**Exercise**:
From top to bottom, print the listing word for word and skip any pictures it contains.

**Listed records**:
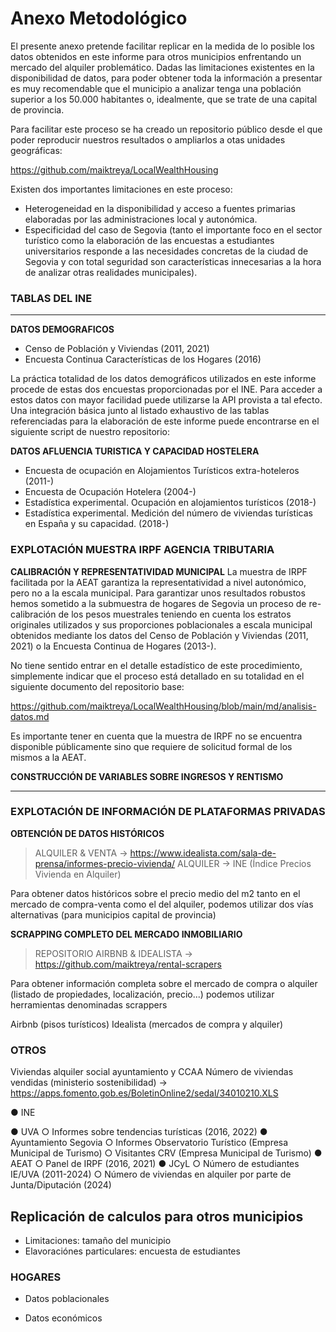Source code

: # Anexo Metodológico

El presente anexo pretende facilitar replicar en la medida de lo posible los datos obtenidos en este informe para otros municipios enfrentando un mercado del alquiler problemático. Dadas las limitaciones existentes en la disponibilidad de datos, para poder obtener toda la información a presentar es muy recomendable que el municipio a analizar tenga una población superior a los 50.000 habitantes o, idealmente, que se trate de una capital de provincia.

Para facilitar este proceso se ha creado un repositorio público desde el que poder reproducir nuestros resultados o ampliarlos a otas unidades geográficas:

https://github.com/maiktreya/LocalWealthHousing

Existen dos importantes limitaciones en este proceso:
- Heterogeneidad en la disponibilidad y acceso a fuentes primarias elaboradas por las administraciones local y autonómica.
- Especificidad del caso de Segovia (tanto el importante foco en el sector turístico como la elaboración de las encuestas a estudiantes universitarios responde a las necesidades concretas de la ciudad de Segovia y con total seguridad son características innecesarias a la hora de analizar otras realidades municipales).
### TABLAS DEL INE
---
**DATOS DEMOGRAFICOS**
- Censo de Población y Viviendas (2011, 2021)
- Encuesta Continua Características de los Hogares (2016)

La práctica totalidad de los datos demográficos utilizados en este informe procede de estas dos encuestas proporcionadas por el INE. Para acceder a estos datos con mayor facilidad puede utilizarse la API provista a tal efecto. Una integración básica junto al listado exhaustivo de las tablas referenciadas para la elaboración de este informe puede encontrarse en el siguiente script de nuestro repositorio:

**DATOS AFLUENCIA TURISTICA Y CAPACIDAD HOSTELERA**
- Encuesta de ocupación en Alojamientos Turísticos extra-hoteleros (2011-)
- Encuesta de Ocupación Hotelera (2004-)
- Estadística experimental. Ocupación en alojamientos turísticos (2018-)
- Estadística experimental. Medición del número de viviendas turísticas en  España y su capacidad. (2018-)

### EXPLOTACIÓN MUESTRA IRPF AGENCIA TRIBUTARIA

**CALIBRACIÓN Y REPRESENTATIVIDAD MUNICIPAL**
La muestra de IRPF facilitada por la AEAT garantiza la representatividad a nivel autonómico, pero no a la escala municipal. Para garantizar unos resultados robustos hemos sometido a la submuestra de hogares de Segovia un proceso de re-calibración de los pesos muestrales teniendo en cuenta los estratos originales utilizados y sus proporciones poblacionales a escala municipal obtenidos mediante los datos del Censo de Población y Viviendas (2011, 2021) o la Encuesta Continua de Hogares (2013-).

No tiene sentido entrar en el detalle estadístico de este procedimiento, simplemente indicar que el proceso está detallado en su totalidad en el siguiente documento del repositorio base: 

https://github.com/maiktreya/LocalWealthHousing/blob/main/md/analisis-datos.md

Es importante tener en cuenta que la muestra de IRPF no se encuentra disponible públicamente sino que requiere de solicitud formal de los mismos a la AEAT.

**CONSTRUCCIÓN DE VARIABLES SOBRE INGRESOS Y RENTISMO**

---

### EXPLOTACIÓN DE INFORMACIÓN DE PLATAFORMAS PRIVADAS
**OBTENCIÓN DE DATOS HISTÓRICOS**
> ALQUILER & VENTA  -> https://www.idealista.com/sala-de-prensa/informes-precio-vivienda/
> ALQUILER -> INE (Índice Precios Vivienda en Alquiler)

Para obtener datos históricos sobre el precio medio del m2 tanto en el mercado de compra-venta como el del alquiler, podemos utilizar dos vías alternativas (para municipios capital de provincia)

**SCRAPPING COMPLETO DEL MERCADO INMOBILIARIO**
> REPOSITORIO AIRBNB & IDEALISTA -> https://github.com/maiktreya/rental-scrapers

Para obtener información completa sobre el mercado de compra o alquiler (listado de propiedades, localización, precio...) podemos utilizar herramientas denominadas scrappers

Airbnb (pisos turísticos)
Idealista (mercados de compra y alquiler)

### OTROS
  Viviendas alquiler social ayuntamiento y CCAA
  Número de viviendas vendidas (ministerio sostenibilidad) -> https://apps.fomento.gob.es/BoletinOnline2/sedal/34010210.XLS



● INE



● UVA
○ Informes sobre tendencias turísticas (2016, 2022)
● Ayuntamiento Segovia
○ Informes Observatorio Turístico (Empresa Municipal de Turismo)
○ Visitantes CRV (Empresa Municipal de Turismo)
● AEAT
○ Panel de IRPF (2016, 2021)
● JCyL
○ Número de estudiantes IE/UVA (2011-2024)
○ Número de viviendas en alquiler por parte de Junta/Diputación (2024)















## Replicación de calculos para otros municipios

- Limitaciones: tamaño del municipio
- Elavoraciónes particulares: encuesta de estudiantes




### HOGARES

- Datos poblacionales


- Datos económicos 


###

**Answer to this exercise**:
Source code

: # Anexo Metodológico

El presente anexo pretende facilitar replicar en la medida de lo posible los datos obtenidos en este informe para otros municipios enfrentando un mercado del alquiler problemático. Dadas las limitaciones existentes en la disponibilidad de datos, para poder obtener toda la información a presentar es muy recomendable que el municipio a analizar tenga una población superior a los 50.000 habitantes o, idealmente, que se trate de una capital de provincia.

Para facilitar este proceso se ha creado un repositorio público desde el que poder reproducir nuestros resultados o ampliarlos a otas unidades geográficas:

https://github.com/maiktreya/LocalWealthHousing

Existen dos importantes limitaciones en este proceso:
- Heterogeneidad en la disponibilidad y acceso a fuentes primarias elaboradas por las administraciones local y autonómica.
- Especificidad del caso de Segovia (tanto el importante foco en el sector turístico como la elaboración de las encuestas a estudiantes universitarios responde a las necesidades concretas de la ciudad de Segovia y con total seguridad son características innecesarias a la hora de analizar otras realidades municipales).
### TABLAS DEL INE
---
**DATOS DEMOGRAFICOS**
- Censo de Población y Viviendas (2011, 2021)
- Encuesta Continua Características de los Hogares (2016)

La práctica totalidad de los datos demográficos utilizados en este informe procede de estas dos encuestas proporcionadas por el INE. Para acceder a estos datos con mayor facilidad puede utilizarse la API provista a tal efecto. Una integración básica junto al listado exhaustivo de las tablas referenciadas para la elaboración de este informe puede encontrarse en el siguiente script de nuestro repositorio:

**DATOS AFLUENCIA TURISTICA Y CAPACIDAD HOSTELERA**
- Encuesta de ocupación en Alojamientos Turísticos extra-hoteleros (2011-)
- Encuesta de Ocupación Hotelera (2004-)
- Estadística experimental. Ocupación en alojamientos turísticos (2018-)
- Estadística experimental. Medición del número de viviendas turísticas en  España y su capacidad. (2018-)

### EXPLOTACIÓN MUESTRA IRPF AGENCIA TRIBUTARIA

**CALIBRACIÓN Y REPRESENTATIVIDAD MUNICIPAL**
La muestra de IRPF facilitada por la AEAT garantiza la representatividad a nivel autonómico, pero no a la escala municipal. Para garantizar unos resultados robustos hemos sometido a la submuestra de hogares de Segovia un proceso de re-calibración de los pesos muestrales teniendo en cuenta los estratos originales utilizados y sus proporciones poblacionales a escala municipal obtenidos mediante los datos del Censo de Población y Viviendas (2011, 2021) o la Encuesta Continua de Hogares (2013-).

No tiene sentido entrar en el detalle estadístico de este procedimiento, simplemente indicar que el proceso está detallado en su totalidad en el siguiente documento del repositorio base: 

https://github.com/maiktreya/LocalWealthHousing/blob/main/md/analisis-datos.md

Es importante tener en cuenta que la muestra de IRPF no se encuentra disponible públicamente sino que requiere de solicitud formal de los mismos a la AEAT.

**CONSTRUCCIÓN DE VARIABLES SOBRE INGRESOS Y RENTISMO**

---

### EXPLOTACIÓN DE INFORMACIÓN DE PLATAFORMAS PRIVADAS
**OBTENCIÓN DE DATOS HISTÓRICOS**
> ALQUILER & VENTA  -> https://www.idealista.com/sala-de-prensa/informes-precio-vivienda/
> ALQUILER -> INE (Índice Precios Vivienda en Alquiler)

Para obtener datos históricos sobre el precio medio del m2 tanto en el mercado de compra-venta como el del alquiler, podemos utilizar dos vías alternativas (para municipios capital de provincia)

**SCRAPPING COMPLETO DEL MERCADO INMOBILIARIO**
> REPOSITORIO AIRBNB & IDEALISTA -> https://github.com/maiktreya/rental-scrapers

Para obtener información completa sobre el mercado de compra o alquiler (listado de propiedades, localización, precio...) podemos utilizar herramientas denominadas scrappers

Airbnb (pisos turísticos)
Idealista (mercados de compra y alquiler)

### OTROS
  Viviendas alquiler social ayuntamiento y CCAA
  Número de viviendas vendidas (ministerio sostenibilidad) -> https://apps.fomento.gob.es/BoletinOnline2/sedal/34010210.XLS



● INE



● UVA
○ Informes sobre tendencias turísticas (2016, 2022)
● Ayuntamiento Segovia
○ Informes Observatorio Turístico (Empresa Municipal de Turismo)
○ Visitantes CRV (Empresa Municipal de Turismo)
● AEAT
○ Panel de IRPF (2016, 2021)
● JCyL
○ Número de estudiantes IE/UVA (2011-2024)
○ Número de viviendas en alquiler por parte de Junta/Diputación (2024)















## Replicación de calculos para otros municipios

- Limitaciones: tamaño del municipio
- Elavoraciónes particulares: encuesta de estudiantes




### HOGARES

- Datos poblacionales


- Datos económicos 


###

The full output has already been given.